Vina Bosconia 2008

Wine bottle label with red writing

Vina Bosconia Reserva 2008 by Rioja’s Lopez de Heredia Vina Tondonia

This warm hearted, classic blend of Tempranillo (80%), Garnacha (15%), Mazuelo and Graciano comes from one of my all time favorite producers, Lopez de Heredia. Rioja’s MOST traditional ‘traditionalist’ still makes wine like they did in the 19th Century – holding back every wine until it reaches the point where it just begins to drink at its best. Neither driven by ‘modern’ technological wizardry, nor formulaic follow the marketing trends’ winemaking, Tondonia is a testament to how massive 100 year old old wooden tanks and underground cellaring shape wine in the best way possible. Vina Bosconia is Lopez de Heredia’s take on a voluptuous Burgundy-like Rioja style vs their firmer Bordeaux-like version, Vina Tondonia. This well rounded ‘iron fist in a velvet glove’ offers tons of fleshy red fruit characters and perfectly counter-balancing structure. I thoroughly enjoyed the delectably pure juiciness of every last drop. Entering it’s 13th year, Bosconia speaks eloquently and elegantly to the cooler, more classic, 2008 vintage, compared to the louder, fire breathing 2009s. This is a wine for special occasions, holidays or contemplative conversations. Expect it to improve and then hold for several decades. 96/100 tasted 2.2021

A few thoughts on the producer. I first visited this bodega in Haro, Rioja at the turn of the century. It was love at first taste and sight. Back then, Rioja was embrawled in a battle between the ‘modernists’, embracing the new – not-very-Rioja-like – more easily sold ‘international’ style sweeping the planet, vs what they viewed as the tired, old guard ‘traditionalists.’

I didn’t have a dog in the fight so was happy to listen to both sides. And then I sipped Vina Bosconia from 1947. It profoundly shifted my perspective about what wine could be, indeed should be, about. Why fix something that wasn’t broke? The problem was/is more about consumer impatience.

Since then many in Rioja have chased the Yankee Dollar aping the exaggerated Californian-cum-Australian styles driven by the vulgar sense of taste of one particular American wine journalist. Through all this, Vina Tondonia ignored that noise and calmly chugged along sticking to its tried and true Rioja traditions.
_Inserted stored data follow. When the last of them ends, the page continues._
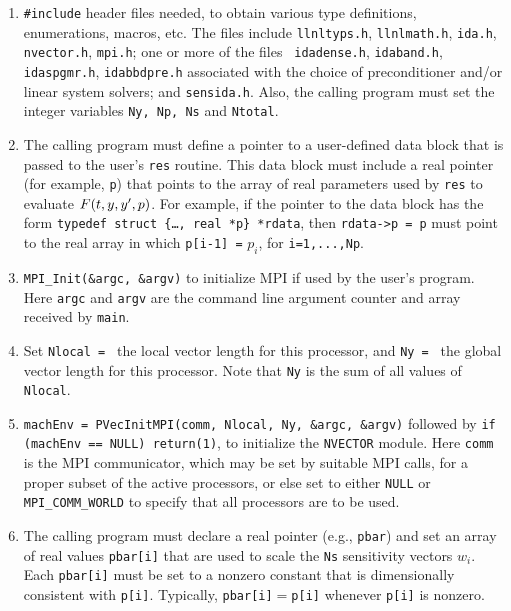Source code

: \begin{enumerate}

\item {\tt \#include} header files needed, to obtain various type
definitions, enumerations, macros, etc.  
The files include {\tt llnltyps.h}, {\tt llnlmath.h}, {\tt ida.h},
{\tt nvector.h}, {\tt mpi.h}; one or more of the files {\tt
idadense.h}, {\tt idaband.h}, {\tt idaspgmr.h}, {\tt idabbdpre.h}
associated with the choice of preconditioner and/or linear system
solvers; and {\tt sensida.h}.
Also, the calling program must set the integer variables {\tt Ny, Np,
Ns} and {\tt Ntotal}.

\item The calling program must define a pointer to a user-defined data
block that is passed to the user's {\tt res} routine. 
This data block must include a real pointer (for example, {\tt p})
that points to the array of real parameters used by {\tt res} to
evaluate $F(t,y,y^{\prime},p)$. 
For example, if the pointer to the data block has the form 
\newline
{\tt typedef struct \{\ldots, real *p\} *rdata}, then {\tt rdata->p = p}
must point to the real array in which {\tt p[i-1] =} $p_i$, for
{\tt i=1,...,Np}.

\item {\tt MPI\_Init(\&argc, \&argv)} to initialize MPI if used by
the user's program.  Here {\tt argc} and {\tt argv} are the command
line argument counter and array received by {\tt main}.

\item Set {\tt Nlocal = } the local vector length
for this processor, and
{\tt Ny = } the global vector length for this processor.
Note that {\tt Ny} is the sum of all values of {\tt Nlocal}.

\item {\tt machEnv = PVecInitMPI(comm, Nlocal, Ny, \&argc, \&argv)}
followed by \newline
{\tt if (machEnv == NULL) return(1)}, to initialize the 
{\tt NVECTOR} module.  Here {\tt comm} is the MPI communicator, which
may be set by suitable MPI calls, for a proper subset of the active
processors, or else set to either {\tt NULL} or 
{\tt MPI\_COMM\_WORLD} to specify that all processors are to be used.

\item
The calling program must declare a real pointer (e.g., {\tt pbar}) and
set an array of real values {\tt pbar[i]} that are used to scale the
{\tt Ns} sensitivity vectors $w_i$.
Each {\tt pbar[i]} must be set to a nonzero constant that is
dimensionally consistent with {\tt p[i]}.
Typically, {\tt pbar[i]}$=${\tt p[i]} whenever {\tt p[i]} is nonzero.


\end{enumerate}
Vina Tondonia’s winery was sometimes described, disparagingly by the ‘modernists’, as a museum. Ironically, it maintained a working museum that has preserved the essence of Rioja. Where the ‘modernist’ generation of owners have gotten rich off of internationalizing their production, over time their children have increasingly returned to the ways their grandparents and, like Tondonia, are focused on recovering the lost soul of Rioja.
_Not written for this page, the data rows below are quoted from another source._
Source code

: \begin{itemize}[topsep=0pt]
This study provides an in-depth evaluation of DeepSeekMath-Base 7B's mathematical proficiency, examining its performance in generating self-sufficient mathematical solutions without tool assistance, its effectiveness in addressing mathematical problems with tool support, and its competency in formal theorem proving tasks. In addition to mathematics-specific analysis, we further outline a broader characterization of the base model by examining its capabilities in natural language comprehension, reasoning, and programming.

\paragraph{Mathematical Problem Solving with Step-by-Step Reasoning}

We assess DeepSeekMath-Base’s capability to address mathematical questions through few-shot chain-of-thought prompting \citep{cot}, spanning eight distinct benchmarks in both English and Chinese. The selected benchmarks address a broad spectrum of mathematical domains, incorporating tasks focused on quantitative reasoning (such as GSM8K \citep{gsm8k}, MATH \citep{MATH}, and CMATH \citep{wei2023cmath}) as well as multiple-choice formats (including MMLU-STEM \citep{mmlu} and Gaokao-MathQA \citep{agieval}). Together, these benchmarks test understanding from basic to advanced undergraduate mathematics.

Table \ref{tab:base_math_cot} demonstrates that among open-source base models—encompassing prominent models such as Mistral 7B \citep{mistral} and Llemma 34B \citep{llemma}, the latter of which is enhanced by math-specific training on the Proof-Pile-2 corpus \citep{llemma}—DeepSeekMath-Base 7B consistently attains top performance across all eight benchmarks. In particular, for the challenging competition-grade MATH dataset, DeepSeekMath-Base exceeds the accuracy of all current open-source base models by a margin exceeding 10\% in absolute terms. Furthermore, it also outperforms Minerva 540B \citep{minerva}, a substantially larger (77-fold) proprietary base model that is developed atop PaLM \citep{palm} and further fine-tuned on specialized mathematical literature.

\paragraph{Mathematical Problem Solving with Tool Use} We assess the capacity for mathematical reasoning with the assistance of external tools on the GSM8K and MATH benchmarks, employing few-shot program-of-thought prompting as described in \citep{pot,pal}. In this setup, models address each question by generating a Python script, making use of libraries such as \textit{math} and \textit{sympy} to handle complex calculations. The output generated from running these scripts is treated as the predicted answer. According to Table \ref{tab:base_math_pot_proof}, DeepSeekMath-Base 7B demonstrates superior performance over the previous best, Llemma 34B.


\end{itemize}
Although Tondonia’s wines may not appear inexpensive to many consumers – across the board – they are bargains. Mainstream ‘reserva’ level wines, Vina Tondonia and Vina Bosconia are often comparable in quality to top wines from Napa, Bordeaux or Burgundy at more than 3 times the price. Both are comparable in age and quality to many more expensive ‘Grand Reserva’ Riojas. Extraordinarily, their Rose is released after 10 years and Blanco around 20 years, both flying in the face of a common belief that roses and white should be drunk young. Following tradition, their Grand Reserves are only declared around three times a decade and released after 20-30 years of age. In all these cases, the producers are carrying the added expense of carefully aging these wines so we can enjoy them at their optimal point of maturation.

In this modern world where the attention span of a gnat rules the norm, these wines can teach us a lot about truth that only time can deliver.